Lu Yu (733-804) fut l’un des premiers maitres de thé chinois à avoir étudié la question en détail. Pour lui, la meilleure eau provient des sources qui coulent doucement en montagne, puis viennent les eaux de rivière de plaine qui ne coulent ni trop vite, ni trop lentement. Les eaux de puits sont les moins bonnes. L'eau puisé au bas des cascades n'est pas bonne non plus. Elle est trop acide, vivace et donne mal aux épaules.
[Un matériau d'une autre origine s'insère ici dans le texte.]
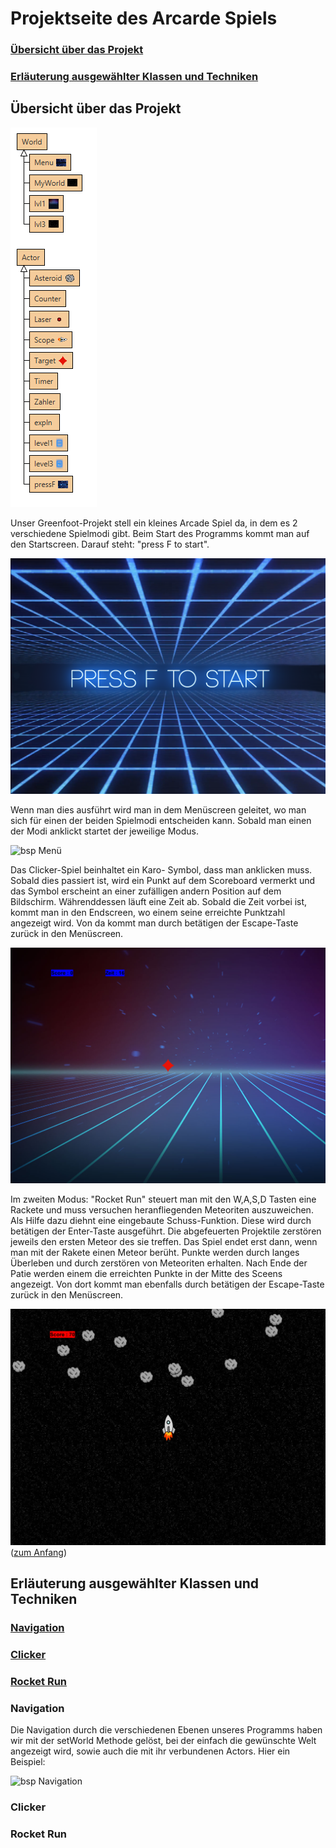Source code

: # Projektseite des Arcarde Spiels<a name="0"></a>

### [Übersicht über das Projekt](#1)
### [Erläuterung ausgewählter Klassen und Techniken](#2)



## Übersicht über das Projekt<a name="1"></a> 

![bsp Classes](Screenshots/Classes.PNG)

Unser Greenfoot-Projekt stell ein kleines Arcade Spiel da, in dem es 2 verschiedene Spielmodi gibt.
Beim Start des Programms kommt man auf den Startscreen. Darauf steht: "press F to start". 

![bsp Press F to start](Screenshots/StartScreen.PNG)

Wenn man dies ausführt wird man in dem Menüscreen geleitet, wo man sich für einen der beiden Spielmodi entscheiden kann. Sobald man einen der Modi anklickt startet der jeweilige Modus. 

![bsp Menü](Screenshots/Menü.PNG)

Das Clicker-Spiel beinhaltet ein Karo- Symbol, dass man anklicken muss. Sobald dies passiert ist, wird ein Punkt auf dem Scoreboard vermerkt und das Symbol  erscheint an einer zufälligen andern Position auf dem Bildschirm. Währenddessen läuft eine Zeit ab. Sobald die Zeit vorbei ist, kommt man in den Endscreen, wo einem seine erreichte Punktzahl angezeigt wird. Von da kommt man durch betätigen der Escape-Taste zurück in den Menüscreen. 

![bsp Clicker](Screenshots/Clicker.PNG)

Im zweiten Modus: "Rocket Run" steuert man mit den W,A,S,D Tasten eine Rackete und muss versuchen heranfliegenden Meteoriten auszuweichen. Als Hilfe dazu diehnt eine eingebaute Schuss-Funktion. Diese wird durch betätigen der Enter-Taste ausgeführt. Die abgefeuerten Projektile zerstören jeweils den ersten Meteor des sie treffen. Das Spiel endet erst dann, wenn man mit der Rakete einen Meteor berüht. Punkte werden durch langes Überleben und durch zerstören von Meteoriten erhalten. Nach Ende der Patie werden einem die erreichten Punkte in der Mitte des Sceens angezeigt. Von dort kommt man ebenfalls durch betätigen der Escape-Taste zurück in den Menüscreen.

![bsp Rocket Run](Screenshots/Rocketrun.PNG)
([zum Anfang](#0))

## Erläuterung ausgewählter Klassen und Techniken<a name="2"></a>  
### [Navigation](#3)
### [Clicker](#4)
### [Rocket Run](#5)


### Navigation<a name="3"></a>
Die Navigation durch die verschiedenen Ebenen unseres Programms haben wir mit der setWorld Methode gelöst, bei der einfach die gewünschte Welt angezeigt wird, sowie auch die mit ihr verbundenen Actors. Hier ein Beispiel:

![bsp Navigation](lvl1Code.PNG)

### Clicker<a name="4"></a>

### Rocket Run<a name="5"></a>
De nos jours encore, à Taiwan, de nombreux amateurs de thé cherchent leur eau en montagne en suivant les conseils de Lu Yu. Les meilleures eaux de source se caractérisent par un goût moelleux. Elles glissent dans la gorge sans amertume, lourdeur ou acidité. Elles se font discrètes, légères, moelleuses et vivaces pour mieux rehausser le thé. Elle sont en général peu minéralisées et naturellement chargées de vie.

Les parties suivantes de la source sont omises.